While children in Sudan are starving and migrants are being bused to sanctuary cities, while Bakhmut is falling and the G7 leaders meet at Hiroshima, while China watches Taiwan and Putin eyes Ukraine, the free world revels in memes and streaming, in the stuff of wealth and its complaints, in violence in language and action. And so it is easy to forget that the power of good is still alive and is reborn, rekindled, in us over and again. And with each new opening, we are invited to consider the richness of the Universe we live in and our roles and responsibilities in that.
We carve life from the fabric of ordinary days, and we make it matter. Today is an invitation to consider how we make that happen, how we chose to live. As a Christian, listening has often generated feelings of rejection, of anger and frustration at the rampant nature of stereotypes and the politicization of faith. It is in the quiet that is so much a part of so many cultural and religious traditions that the sense of suffering becomes so obvious. Clearly, the differences among us have obscured the sameness, even enflaming anger and fueling cruelties. The threats to identity on all sides have brutalized the perception of the whole of who we are: human beings, creatures like the birds of the air and the fish in the sea.
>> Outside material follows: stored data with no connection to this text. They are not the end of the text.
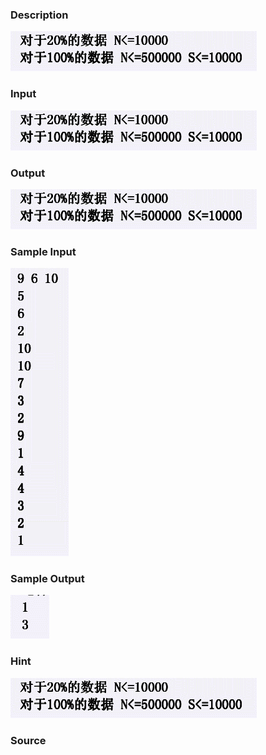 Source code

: 
### Description
![](/images/1461_1.jpg)

### Input
![](/images/1461_2.jpg)

### Output
![](/images/1461_3.jpg)

### Sample Input
![](/JudgeOnline/images/1461_4.jpg)

### Sample Output
![](/JudgeOnline/images/1461_5.jpg)

### Hint
![](/JudgeOnline/images/1461_6.jpg)

### Source
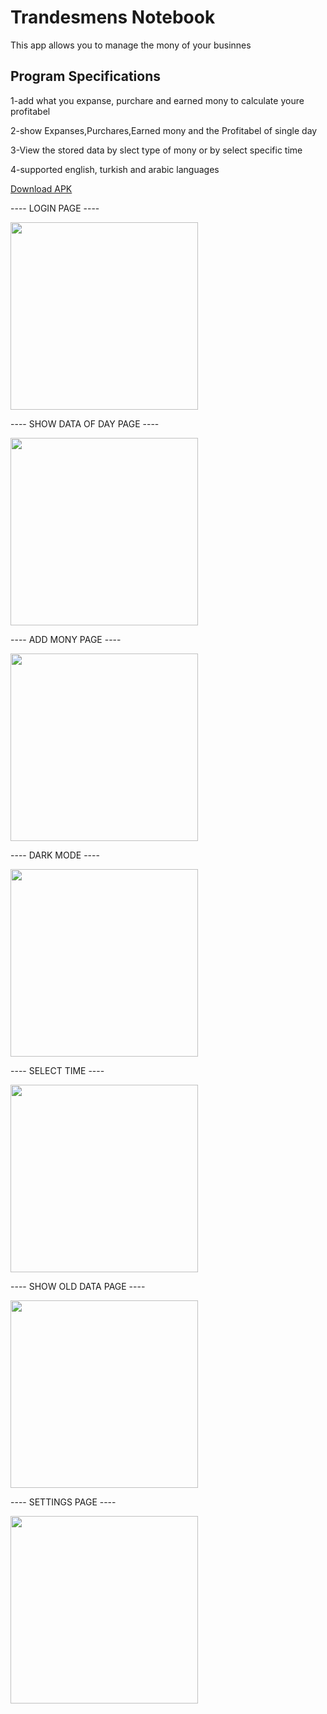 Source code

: # Trandesmens Notebook    

This app allows you to manage the mony of your businnes

## Program Specifications
1-add what you expanse, purchare and earned mony to calculate youre profitabel

2-show Expanses,Purchares,Earned mony and the Profitabel of single day

3-View the stored data by slect type of mony or by select specific time

4-supported english, turkish and arabic languages

<a href="https://www.mediafire.com/file/t3cyp27sg2s63qv/Tradesmens_Notebook.apk/file">Download APK</a>

---- LOGIN PAGE ----

<img src="app images/login page.jpeg" width="300">

---- SHOW DATA OF DAY PAGE ----

<img src="app images/show data of day.jpeg" width="300">

---- ADD MONY PAGE ----

<img src="app images/add mony page.jpeg" width="300">

---- DARK MODE ----

<img src="app images/dark mode.jpeg" width="300">

---- SELECT TIME ----

<img src="app images/select time.jpeg" width="300">

---- SHOW OLD DATA PAGE ----

<img src="app images/show old data.jpeg" width="300">

---- SETTINGS PAGE ----

<img src="app images/settings.jpeg" width="300">
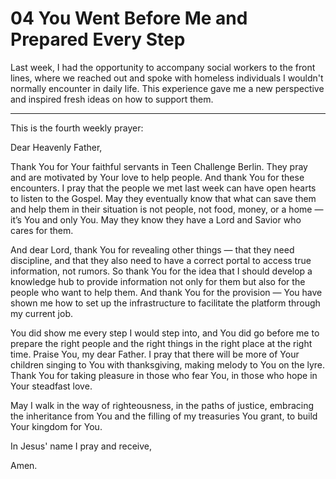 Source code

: # 04 You Went Before Me and Prepared Every Step

Last week, I had the opportunity to accompany social workers to the front lines, where we reached out and spoke with homeless individuals I wouldn't normally encounter in daily life. This experience gave me a new perspective and inspired fresh ideas on how to support them.

---

This is the fourth weekly prayer:

Dear Heavenly Father,

Thank You for Your faithful servants in Teen Challenge Berlin. They pray and are motivated by Your love to help people. And thank You for these encounters. I pray that the people we met last week can have open hearts to listen to the Gospel. May they eventually know that what can save them and help them in their situation is not people, not food, money, or a home — it’s You and only You. May they know they have a Lord and Savior who cares for them.

And dear Lord, thank You for revealing other things — that they need discipline, and that they also need to have a correct portal to access true information, not rumors. So thank You for the idea that I should develop a knowledge hub to provide information not only for them but also for the people who want to help them. And thank You for the provision — You have shown me how to set up the infrastructure to facilitate the platform through my current job.

You did show me every step I would step into, and You did go before me to prepare the right people and the right things in the right place at the right time. Praise You, my dear Father. I pray that there will be more of Your children singing to You with thanksgiving, making melody to You on the lyre. Thank You for taking pleasure in those who fear You, in those who hope in Your steadfast love.

May I walk in the way of righteousness, in the paths of justice, embracing the inheritance from You and the filling of my treasuries You grant, to build Your kingdom for You.

In Jesus' name I pray and receive,

Amen.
We have allowed respect for self and one another to exist on mere gasps of air rather than celebrate full fledged recognition.
Today is different; today is an invitation to go beyond all that and embrace the most fundamental of realities. Today, in that awkward space between Ascension Thursday and Pentecost Sunday, we are reminded what it is to be confused, feel alone and forgotten. In other words, what it is to feel threatened emotionally and socially. Once again, Scripture teaches us how to be human in a world where that has become somewhat challenging. There is the direction to pray; notably, it is mentioned as a group activity. There is the challenge to do the right thing in all circumstances and then there is the Gospel with the premise that here in this world, we belong. Belonging to one another cascades with promise and potential, with strength for meeting the difficulties and dichotomies evolving every day.
The passages all allude to the reality that being human is hard work: there are ups and downs, fears and anxieties. But there are also ways to cope with those. Prayer can be one of those very practical tools. Thinking about how the world around us is perceived and constructed and what part we play in all that is a valid and necessary part of our humanity. Doing it together, conscious of self and others, is a critical aspect of what it means to be human. We can begin to see the similarities alive beneath all of the differences. Thousands of years ago, it was clear that humans can help one another become better human beings. And today, amid the confusion and the chaos, it is still clear.